A lista é uma relação de países que não adotam mecanismos e controles suficientes para coibir a lavagem de dinheiro. Passaram a fazer parte dela recentemente a África do Sul e a Nigéria. Já faziam parte países como os Emirados Árabes Unidos e o Panamá, entre outros.
A lista serve como parâmetro para que as demais nações e instituições financeiras tomem medidas preventivas mais rígidas ao fazerem negócios com as nações implicadas. Na prática, a lista afugenta investimentos e dificulta a concessão de crédito e empréstimos de instituições financeiras ou multilaterais.
O Brasil integra o Gafi desde 2000 e chegou a presidir o órgão entre 2008 e 2009.

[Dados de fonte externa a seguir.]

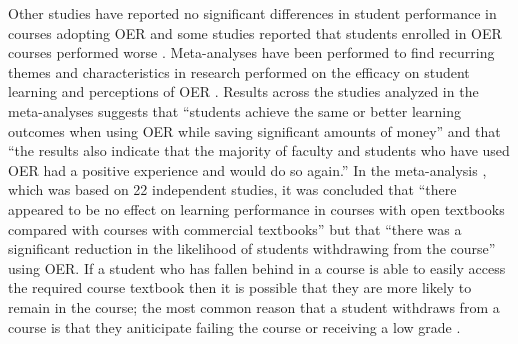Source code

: \documentclass[11pt]{article}
\begin{document}
Other studies have reported no significant differences in student performance in courses adopting OER \cite{VC:18, VC-SK:19, YC-CC:17, RJ-FD-RL-KP:18, ML-OM-CT:08, CL-JL:18, WB-MC-KL:12, JH-DG:13, LF-JH:15, GA-AG-MM:15, OO-CH:17, TR:15, EC:17, CH-SR-GR:17, HR-CH-VM:18, JWS-JP:17} and some studies reported that students enrolled in OER courses performed worse \cite{YC-CC:17, RG:17, TR:15}.  Meta-analyses have been performed to find recurring themes and characteristics in research performed on the efficacy on student learning and perceptions of OER \cite{VC-SK:19, hilton:16, hilton:22}.  Results across the studies analyzed in the meta-analyses \cite{hilton:16, hilton:22} suggests that ``students achieve the same or better learning outcomes when using OER while saving significant amounts of money'' and that ``the results also indicate that the majority of faculty and students who have used OER had a positive experience and would do so again.''  In the meta-analysis \cite{VC-SK:19}, which was based on 22 independent studies, it was concluded that ``there appeared to be no effect on learning performance in courses with open textbooks compared with courses with commercial textbooks'' but that ``there was a significant reduction in the likelihood of students withdrawing from the course'' using OER.  If a student who has fallen behind in a course is able to easily access the required course textbook then it is possible that they are more likely to remain in the course; the most common reason that a student withdraws from a course is that they aniticipate failing the course or receiving a low grade \cite{EW-KB-HK:12}.
\end{document}
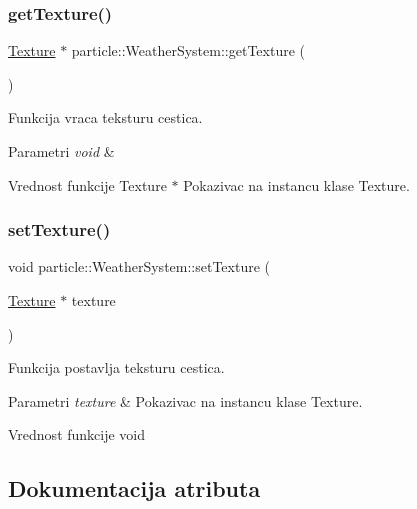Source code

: \subsubsection{\texorpdfstring{get\+Texture()}{getTexture()}}
{\footnotesize\ttfamily \hyperlink{classtexture_1_1Texture}{Texture} $\ast$ particle\+::\+Weather\+System\+::get\+Texture (\begin{DoxyParamCaption}{ }\end{DoxyParamCaption})}



Funkcija vraca teksturu cestica. 


\begin{DoxyParams}{Parametri}
{\em void} & \\
\hline
\end{DoxyParams}
\begin{DoxyReturn}{Vrednost funkcije}
Texture $\ast$ Pokazivac na instancu klase Texture. 
\end{DoxyReturn}
\mbox{\label{classparticle_1_1WeatherSystem_a5e9826ba8ab1324f9b4df5124d058ddd}} 
\subsubsection{\texorpdfstring{set\+Texture()}{setTexture()}}
{\footnotesize\ttfamily void particle\+::\+Weather\+System\+::set\+Texture (\begin{DoxyParamCaption}\item[{\hyperlink{classtexture_1_1Texture}{Texture} $\ast$}]{texture }\end{DoxyParamCaption})}



Funkcija postavlja teksturu cestica. 


\begin{DoxyParams}{Parametri}
{\em texture} & Pokazivac na instancu klase Texture. \\
\hline
\end{DoxyParams}
\begin{DoxyReturn}{Vrednost funkcije}
void 
\end{DoxyReturn}


\subsection{Dokumentacija atributa}
\mbox{\label{classparticle_1_1WeatherSystem_a64e9626cc1511271c24ff62a1c31200f}} 
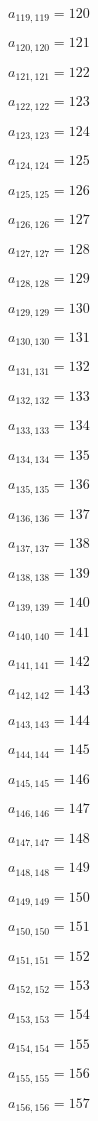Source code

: \documentclass[a4paper,12pt]{article}
\begin{document}
$a _{ 119, 119 } = 120$

$a _{ 120, 120 } = 121$

$a _{ 121, 121 } = 122$

$a _{ 122, 122 } = 123$

$a _{ 123, 123 } = 124$

$a _{ 124, 124 } = 125$

$a _{ 125, 125 } = 126$

$a _{ 126, 126 } = 127$

$a _{ 127, 127 } = 128$

$a _{ 128, 128 } = 129$

$a _{ 129, 129 } = 130$

$a _{ 130, 130 } = 131$

$a _{ 131, 131 } = 132$

$a _{ 132, 132 } = 133$

$a _{ 133, 133 } = 134$

$a _{ 134, 134 } = 135$

$a _{ 135, 135 } = 136$

$a _{ 136, 136 } = 137$

$a _{ 137, 137 } = 138$

$a _{ 138, 138 } = 139$

$a _{ 139, 139 } = 140$

$a _{ 140, 140 } = 141$

$a _{ 141, 141 } = 142$

$a _{ 142, 142 } = 143$

$a _{ 143, 143 } = 144$

$a _{ 144, 144 } = 145$

$a _{ 145, 145 } = 146$

$a _{ 146, 146 } = 147$

$a _{ 147, 147 } = 148$

$a _{ 148, 148 } = 149$

$a _{ 149, 149 } = 150$

$a _{ 150, 150 } = 151$

$a _{ 151, 151 } = 152$

$a _{ 152, 152 } = 153$

$a _{ 153, 153 } = 154$

$a _{ 154, 154 } = 155$

$a _{ 155, 155 } = 156$

$a _{ 156, 156 } = 157$
\end{document}
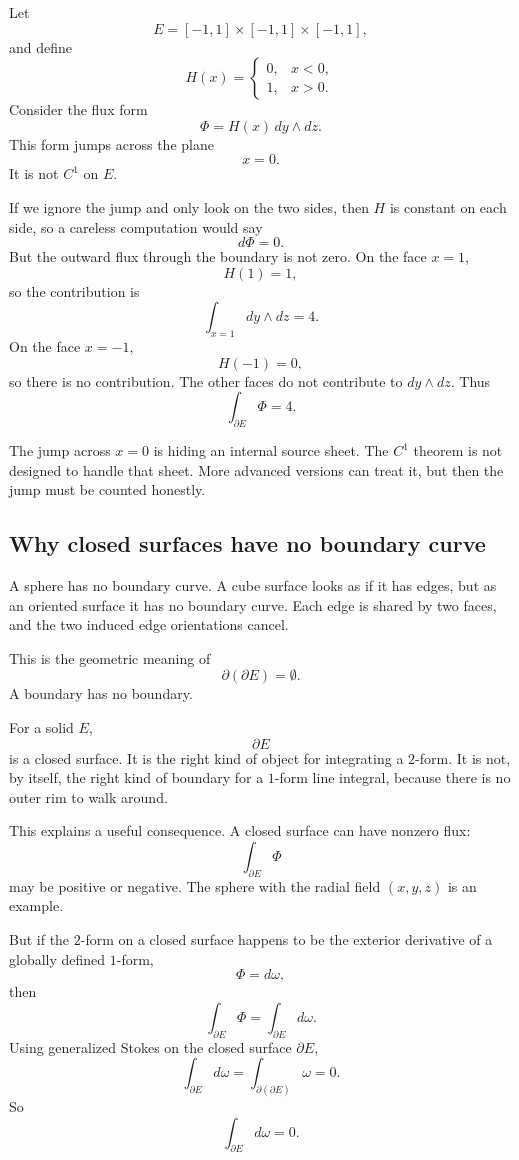Let
\[
    E=[-1,1]\times[-1,1]\times[-1,1],
\]
and define
\[
    H(x)=
    \begin{cases}
    0, & x<0,\\
    1, & x>0.
    \end{cases}
\]
Consider the flux form
\[
    \Phi=H(x)\,dy\wedge dz.
\]
This form jumps across the plane
\[
    x=0.
\]
It is not \(C^1\) on \(E\).

If we ignore the jump and only look on the two sides, then \(H\) is constant on each
side, so a careless computation would say
\[
    d\Phi=0.
\]
But the outward flux through the boundary is not zero.  On the face \(x=1\),
\[
    H(1)=1,
\]
so the contribution is
\[
    \int_{x=1}dy\wedge dz=4.
\]
On the face \(x=-1\),
\[
    H(-1)=0,
\]
so there is no contribution.  The other faces do not contribute to \(dy\wedge dz\).
Thus
\[
\boxed{
    \int_{\partial E}\Phi=4.
}
\]

The jump across \(x=0\) is hiding an internal source sheet.  The \(C^1\) theorem is not
designed to handle that sheet.  More advanced versions can treat it, but then the jump
must be counted honestly.

\subsection{Why closed surfaces have no boundary curve}

A sphere has no boundary curve.  A cube surface looks as if it has edges, but as an
oriented surface it has no boundary curve.  Each edge is shared by two faces, and the
two induced edge orientations cancel.

This is the geometric meaning of
\[
\boxed{
    \partial(\partial E)=\emptyset.
}
\]
A boundary has no boundary.

For a solid \(E\),
\[
    \partial E
\]
is a closed surface.  It is the right kind of object for integrating a \(2\)-form.  It is not,
by itself, the right kind of boundary for a \(1\)-form line integral, because there is no
outer rim to walk around.

This explains a useful consequence.  A closed surface can have nonzero flux:
\[
    \int_{\partial E}\Phi
\]
may be positive or negative.  The sphere with the radial field \((x,y,z)\) is an example.

But if the \(2\)-form on a closed surface happens to be the exterior derivative of a
globally defined \(1\)-form,
\[
    \Phi=d\omega,
\]
then
\[
    \int_{\partial E}\Phi
    =
    \int_{\partial E}d\omega.
\]
Using generalized Stokes on the closed surface \(\partial E\),
\[
    \int_{\partial E}d\omega
    =
    \int_{\partial(\partial E)}\omega
    =
    0.
\]
So
\[
\boxed{
    \int_{\partial E}d\omega=0.
}
\]

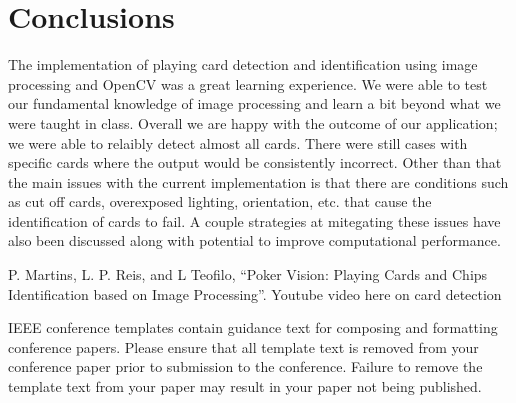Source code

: \documentclass[conference]{IEEEtran}
\begin{document}
\section{Conclusions}
The implementation of playing card detection and identification using image processing and OpenCV
was a great learning experience. We were able to test our fundamental knowledge of image processing
and learn a bit beyond what we were taught in class. Overall we are happy with the outcome of our
application; we were able to relaibly detect almost all cards. There were still cases with specific
cards where the output would be consistently incorrect. Other than that the main issues with the
current implementation is that there are conditions such as cut off cards, overexposed lighting,
orientation, etc. that cause the identification of cards to fail. A couple strategies at mitegating
these issues have also been discussed along with potential to improve computational performance.

\begin{thebibliography}{00}
 P. Martins, L. P. Reis, and L Teofilo, ``Poker Vision: Playing Cards and
    Chips Identification based on Image Processing''.
 Youtube video here on card detection
\end{thebibliography}
\vspace{12pt}
\color{red}
IEEE conference templates contain guidance text for composing and formatting conference papers. Please ensure that all template text is removed from your conference paper prior to submission to the conference. Failure to remove the template text from your paper may result in your paper not being published.
\end{document}

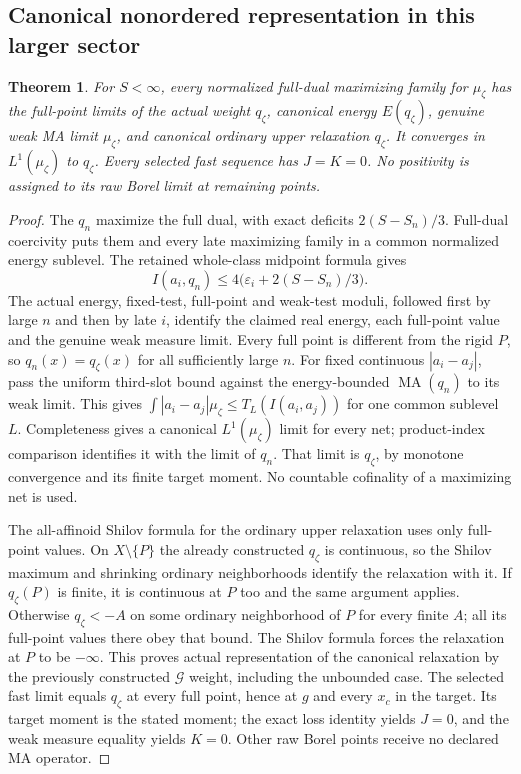 \documentclass[11pt]{article}
\newtheorem{theorem}{Theorem}
\newcommand{\MA}{\operatorname{MA}}
\begin{document}
\subsection{Canonical nonordered representation in this larger sector}
\begin{theorem}\label{branch:recognition}
For $S<\infty$, every normalized full-dual maximizing family for
$\mu_\zeta$ has the full-point limits of the actual weight $q_\zeta$,
canonical energy $E(q_\zeta)$, genuine weak MA limit $\mu_\zeta$, and
canonical ordinary upper relaxation $q_\zeta$. It converges in
$L^1(\mu_\zeta)$ to $q_\zeta$. Every selected fast sequence has $J=K=0$.
No positivity is assigned to its raw Borel limit at remaining points.
\end{theorem}
\begin{proof}
The $q_n$ maximize the full dual, with exact deficits
$2(S-S_n)/3$. Full-dual coercivity puts them and every late maximizing
family in a common normalized energy sublevel. The retained whole-class
midpoint formula gives
\[
 I(a_i,q_n)\le4\bigl(\varepsilon_i+2(S-S_n)/3\bigr).
\]
The actual energy, fixed-test, full-point and weak-test moduli, followed
first by large $n$ and then by late $i$, identify the claimed real energy,
each full-point value and the genuine weak measure limit. Every full point
is different from the rigid $P$, so $q_n(x)=q_\zeta(x)$ for all sufficiently
large $n$. For fixed continuous $|a_i-a_j|$, pass the uniform third-slot
bound against the energy-bounded $\MA(q_n)$ to its weak limit. This gives
$\int|a_i-a_j|\mu_\zeta\le T_L(I(a_i,a_j))$ for one common sublevel $L$.
Completeness gives a canonical $L^1(\mu_\zeta)$ limit for every net;
product-index comparison identifies it with the limit of $q_n$.
That limit is $q_\zeta$, by monotone convergence and its finite target
moment. No countable cofinality of a maximizing net is used.

The all-affinoid Shilov formula for the ordinary upper relaxation uses
only full-point values. On $X\setminus\{P\}$ the already constructed
$q_\zeta$ is continuous, so the Shilov maximum and shrinking ordinary
neighborhoods identify the relaxation with it. If $q_\zeta(P)$ is finite,
it is continuous at $P$ too and the same argument applies. Otherwise
$q_\zeta<-A$ on some ordinary neighborhood of $P$ for every finite $A$;
all its full-point values there obey that bound. The Shilov formula
forces the relaxation at $P$ to be $-\infty$. This proves actual
representation of the canonical relaxation by the previously constructed
$\mathcal G$ weight, including the unbounded case.
The selected fast limit equals $q_\zeta$ at every full point, hence at
$g$ and every $x_c$ in the target. Its target moment is the stated moment;
the exact loss identity yields $J=0$, and the weak measure equality yields
$K=0$. Other raw Borel points receive no declared MA operator.
\end{proof}
\end{document}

O timing da aprovação da lei não é favorável. Isso porque, segundo apurou a equipe da coluna, o país passa neste momento por uma rodada de avaliação na qual o organismo verificará se o Brasil adota com sucesso as políticas que devem ser seguidas pelas nações signatárias.
Foram apenas três avaliações desde que o Brasil aderiu ao grupo. Esta é a primeira sob o formato que leva em conta 40 recomendações para o combate à lavagem de dinheiro e ao financiamento de grupos criminosos. Caso a lei seja aprovada no Senado, o país afrontará diretamente as medidas recomendadas pelo Gafi para pessoas politicamente expostas, além de potencialmente outras premissas do órgão.
Em março, uma delegação do Gafi esteve no Brasil e se reuniu com autoridades, incluindo o Banco Central, e instituições financeiras. Um relatório completo será apresentado na assembleia-geral do grupo, em Paris, prevista para outubro. Até lá, qualquer nova lei ou regulamento que entre em vigor poderá interferir no texto final.
Nos bastidores da entidade, a expectativa é de que a cobrança sobre o Brasil seja ainda maior porque o país ficou entre os últimos da fila para a rodada de avaliação deste ano.
Com uma série de outras nações já avaliadas e adaptadas às 40 recomendações, o Gafi se sentiria autorizado a avaliar o quadro brasileiro com uma exigência ainda maior.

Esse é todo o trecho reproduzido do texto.